Ontario MPP
- In office 1934–1937
- Preceded by: George Oakley
- Succeeded by: William Summerville
- Constituency: Riverdale

Personal details
- Born: April 21, 1888 England
- Died: August 21, 1969 (aged 81) Toronto, Ontario
- Political party: Liberal
- Spouse: Julien McDonnell (m. 1919-1951)
- Children: 2
- Occupation: Businessman

= Robert Allen (Ontario politician) =

Canadian businessman and politician

Robert Aloysius Allen (April 21, 1888 - August 21, 1969) was a Canadian businessman and politician in Ontario. He was a Liberal member in the Legislative Assembly of Ontario from 1934 to 1937 who represented the downtown Toronto riding of Riverdale.

==Background==
The son of William Allen and Mary Badger, he came to Canada in 1904. In 1919, Allen married Julien McDonnell, the daughter of Randall McDonnell. Together, they raised two sons. His elder son, William, later served as Metro Toronto Chairman. Allen was president of Allen Drugs Ltd.

==Politics==
Allen served on Toronto city council from 1927 to 1930, and in 1933. He ran unsuccessfully for the Toronto East seat in the Canadian House of Commons in 1930 as a Liberal, losing to Conservative Edmond Baird Ryckman.
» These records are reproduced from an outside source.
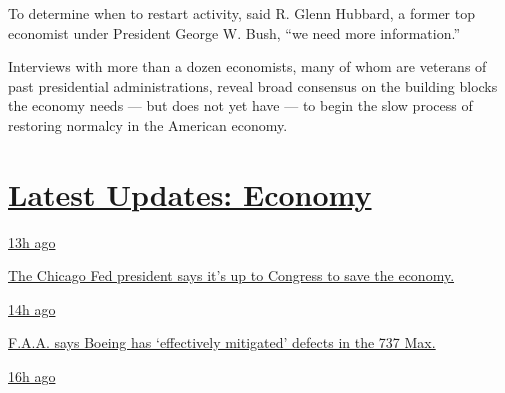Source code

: To determine when to restart activity, said R. Glenn Hubbard, a former
top economist under President George W. Bush, ``we need more
information.''

Interviews with more than a dozen economists, many of whom are veterans
of past presidential administrations, reveal broad consensus on the
building blocks the economy needs --- but does not yet have --- to begin
the slow process of restoring normalcy in the American economy.

\hypertarget{latest-updates-economy}{%
\section{\texorpdfstring{\href{https://www.nytimes.com/live/2020/08/03/business/stock-market-today-coronavirus?action=click\&pgtype=Article\&state=default\&region=MAIN_CONTENT_1\&context=storylines_live_updates}{Latest
Updates:
Economy}}{Latest Updates: Economy}}\label{latest-updates-economy}}

\href{https://www.nytimes.com/live/2020/08/03/business/stock-market-today-coronavirus?action=click\&pgtype=Article\&state=default\&region=MAIN_CONTENT_1\&context=storylines_live_updates\#the-chicago-fed-president-says-its-up-to-congress-to-save-the-economy}{13h
ago}

\href{https://www.nytimes.com/live/2020/08/03/business/stock-market-today-coronavirus?action=click\&pgtype=Article\&state=default\&region=MAIN_CONTENT_1\&context=storylines_live_updates\#the-chicago-fed-president-says-its-up-to-congress-to-save-the-economy}{The
Chicago Fed president says it's up to Congress to save the economy.}

\href{https://www.nytimes.com/live/2020/08/03/business/stock-market-today-coronavirus?action=click\&pgtype=Article\&state=default\&region=MAIN_CONTENT_1\&context=storylines_live_updates\#faa-says-boeing-has-effectively-mitigated-defects-in-the-737-max}{14h
ago}

\href{https://www.nytimes.com/live/2020/08/03/business/stock-market-today-coronavirus?action=click\&pgtype=Article\&state=default\&region=MAIN_CONTENT_1\&context=storylines_live_updates\#faa-says-boeing-has-effectively-mitigated-defects-in-the-737-max}{F.A.A.
says Boeing has `effectively mitigated' defects in the 737 Max.}

\href{https://www.nytimes.com/live/2020/08/03/business/stock-market-today-coronavirus?action=click\&pgtype=Article\&state=default\&region=MAIN_CONTENT_1\&context=storylines_live_updates\#small-businesses-got-emergency-loans-but-not-what-they-expected}{16h
ago}

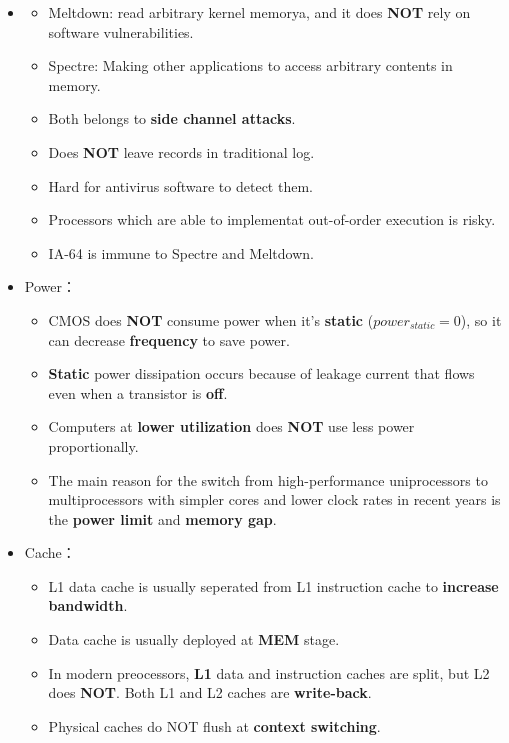 \begin{itemize}
\begin{itemize}
\begin{itemize}
    \end{itemize}
    \item \quad\quad \begin{itemize}
        \item Meltdown: read arbitrary kernel memorya, and it does \textbf{NOT} rely on software vulnerabilities.
        \item Spectre: Making other applications to access arbitrary contents in memory.
        \item Both belongs to \textbf{side channel attacks}.
        \item Does \textbf{NOT} leave records in traditional log.
        \item Hard for antivirus software to detect them.
        \item Processors which are able to implementat out-of-order execution is risky.
        \item IA-64 is immune to Spectre and Meltdown. 
    \end{itemize}
    \item Power： \begin{itemize}
        \item CMOS does \textbf{NOT} consume power when it's \textbf{static} ($power_{static} = 0$), so it can decrease \textbf{frequency} to save power.
        \item \textbf{Static} power dissipation occurs because of leakage current that flows even when a transistor is \textbf{off}.
        \item Computers at \textbf{lower utilization} does \textbf{NOT} use less power proportionally.
        \item The main reason for the switch from high-performance uniprocessors to multiprocessors with simpler cores and lower clock rates in recent years is the \textbf{power limit} and \textbf{memory gap}.
    \end{itemize}
    \item Cache： \begin{itemize}
        \item L1 data cache is usually seperated from L1 instruction cache to \textbf{increase bandwidth}.
        \item Data cache is usually deployed at \textbf{MEM} stage.
        \item In modern preocessors, \textbf{L1} data and instruction caches are split, but L2 does \textbf{NOT}. Both L1 and L2 caches are \textbf{write-back}.
        \item Physical caches do NOT flush at \textbf{context switching}.

\end{itemize}
\end{itemize}
\end{itemize}
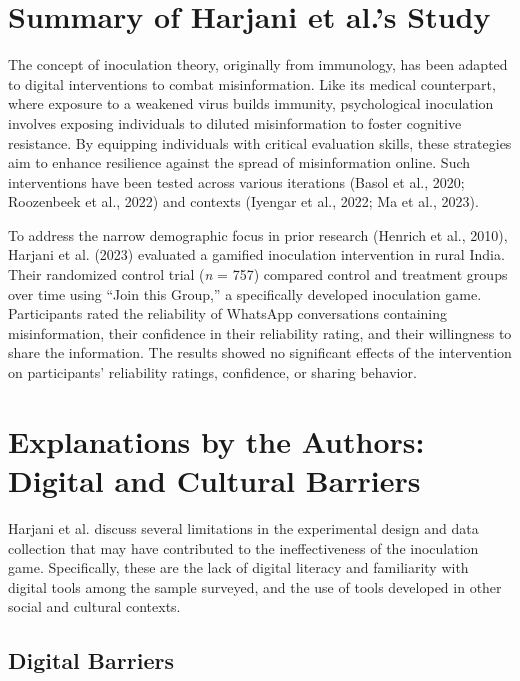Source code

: \documentclass[authordate, reflection, issue]{jote-new-article}
\begin{document}
	\section{Summary of Harjani et al.'s Study}



	The concept of inoculation theory, originally from immunology, has been adapted to digital interventions to combat misinformation. Like its medical counterpart, where exposure to a weakened virus builds immunity, psychological inoculation involves exposing individuals to diluted misinformation to foster cognitive resistance. By equipping individuals with critical evaluation skills, these strategies aim to enhance resilience against the spread of misinformation online. Such interventions have been tested across various iterations (Basol et al., 2020; Roozenbeek et al., 2022) and contexts (Iyengar et al., 2022; Ma et al., 2023).



	To address the narrow demographic focus in prior research (Henrich et al., 2010), Harjani et al. (2023) evaluated a gamified inoculation intervention in rural India. Their randomized control trial (\emph{n} = 757) compared control and treatment groups over time using “Join this Group,” a specifically developed inoculation game. Participants rated the reliability of WhatsApp conversations containing misinformation, their confidence in their reliability rating, and their willingness to share the information. The results showed no significant effects of the intervention on participants' reliability ratings, confidence, or sharing behavior.



	\section{Explanations by the Authors: Digital and Cultural Barriers}



	Harjani et al. discuss several limitations in the experimental design and data collection that may have contributed to the ineffectiveness of the inoculation game. Specifically, these are the lack of digital literacy and familiarity with digital tools among the sample surveyed, and the use of tools developed in other social and cultural contexts.



	\subsection{Digital Barriers}
\end{document}

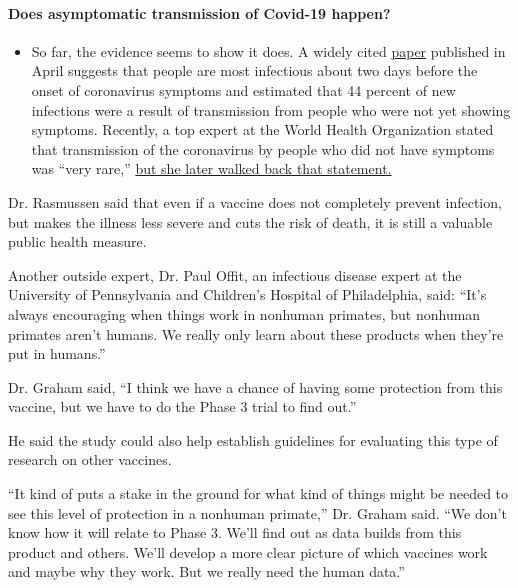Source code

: \begin{itemize}
{  \paragraph{Does asymptomatic transmission of Covid-19
  happen?}\label{does-asymptomatic-transmission-of-covid-19-happen}}

  \begin{itemize}
  \tightlist
  \item
    So far, the evidence seems to show it does. A widely cited
    \href{https://www.nature.com/articles/s41591-020-0869-5}{paper}
    published in April suggests that people are most infectious about
    two days before the onset of coronavirus symptoms and estimated that
    44 percent of new infections were a result of transmission from
    people who were not yet showing symptoms. Recently, a top expert at
    the World Health Organization stated that transmission of the
    coronavirus by people who did not have symptoms was ``very rare,''
    \href{https://www.nytimes.com/2020/06/09/world/coronavirus-updates.html?action=click\&pgtype=Article\&state=default\&region=MAIN_CONTENT_3\&context=storylines_faq\#link-1f302e21}{but
    she later walked back that statement.}
  \end{itemize}
\end{itemize}

Dr. Rasmussen said that even if a vaccine does not completely prevent
infection, but makes the illness less severe and cuts the risk of death,
it is still a valuable public health measure.

Another outside expert, Dr. Paul Offit, an infectious disease expert at
the University of Pennsylvania and Children's Hospital of Philadelphia,
said: ``It's always encouraging when things work in nonhuman primates,
but nonhuman primates aren't humans. We really only learn about these
products when they're put in humans.''

Dr. Graham said, ``I think we have a chance of having some protection
from this vaccine, but we have to do the Phase 3 trial to find out.''

He said the study could also help establish guidelines for evaluating
this type of research on other vaccines.

``It kind of puts a stake in the ground for what kind of things might be
needed to see this level of protection in a nonhuman primate,'' Dr.
Graham said. ``We don't know how it will relate to Phase 3. We'll find
out as data builds from this product and others. We'll develop a more
clear picture of which vaccines work and maybe why they work. But we
really need the human data.''

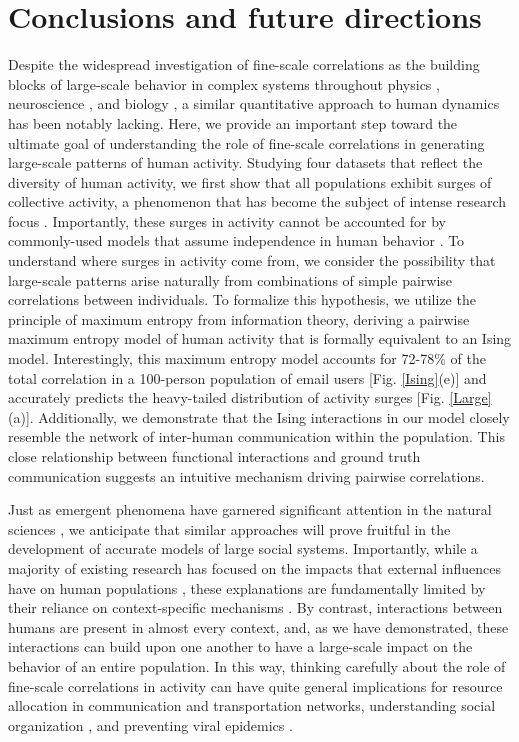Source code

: \documentclass[aps,reprint,superscriptaddress,amsmath,amssymb,longbibliography]{revtex4-1}
\begin{document}
\section{Conclusions and future directions}

Despite the widespread investigation of fine-scale correlations as the building blocks of large-scale behavior in complex systems throughout physics \cite{Jaynes-01,Cover-01}, neuroscience \cite{Schneidman-01, Ganmor-01}, and biology \cite{Bialek-01,Weigt-01,Lezon-01}, a similar quantitative approach to human dynamics has been notably lacking. Here, we provide an important step toward the ultimate goal of understanding the role of fine-scale correlations in generating large-scale patterns of human activity. Studying four datasets that reflect the diversity of human activity, we first show that all populations exhibit surges of collective activity, a phenomenon that has become the subject of intense research focus \cite{Sornette-01,Deschatres-01,Candia-01,Crane-01,Peng-01,Bagrow-01}. Importantly, these surges in activity cannot be accounted for by commonly-used models that assume independence in human behavior \cite{Haight-01,Rasch-01,Karagiannis-01,Gerlough-01}. To understand where surges in activity come from, we consider the possibility that large-scale patterns arise naturally from combinations of simple pairwise correlations between individuals. To formalize this hypothesis, we utilize the principle of maximum entropy from information theory, deriving a pairwise maximum entropy model of human activity that is formally equivalent to an Ising model. Interestingly, this maximum entropy model accounts for 72-78\% of the total correlation in a 100-person population of email users [Fig. \ref{Ising}(e)] and accurately predicts the heavy-tailed distribution of activity surges [Fig. \ref{Large}(a)]. Additionally, we demonstrate that the Ising interactions in our model closely resemble the network of inter-human communication within the population. This close relationship between functional interactions and ground truth communication suggests an intuitive mechanism driving pairwise correlations.

Just as emergent phenomena have garnered significant attention in the natural sciences \cite{Jaynes-01,Cover-01,Schneidman-01,Marre-01,Ganmor-01,Bialek-01,Weigt-01,Lezon-01}, we anticipate that similar approaches will prove fruitful in the development of accurate models of large social systems. Importantly, while a majority of existing research has focused on the impacts that external influences have on human populations \cite{Peng-01,Bagrow-01}, these explanations are fundamentally limited by their reliance on context-specific mechanisms \cite{Crane-01,Candia-01}. By contrast, interactions between humans are present in almost every context, and, as we have demonstrated, these interactions can build upon one another to have a large-scale impact on the behavior of an entire population. In this way, thinking carefully about the role of fine-scale correlations in activity can have quite general implications for resource allocation in communication \cite{Candia-01} and transportation \cite{Peng-01} networks, understanding social organization \cite{Onnela-01}, and preventing viral epidemics \cite{Pastor-01}.
\end{document}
In the 1934 provincial election, he ran as the Liberal candidate in the riding of Riverdale. He defeated incumbent Conservative candidate George Oakley by 535 votes. He served as a backbench supporter of Premier Mitchell Hepburn. In the 1937 election, he was defeated by Conservative candidate William Summerville by 2,761 votes.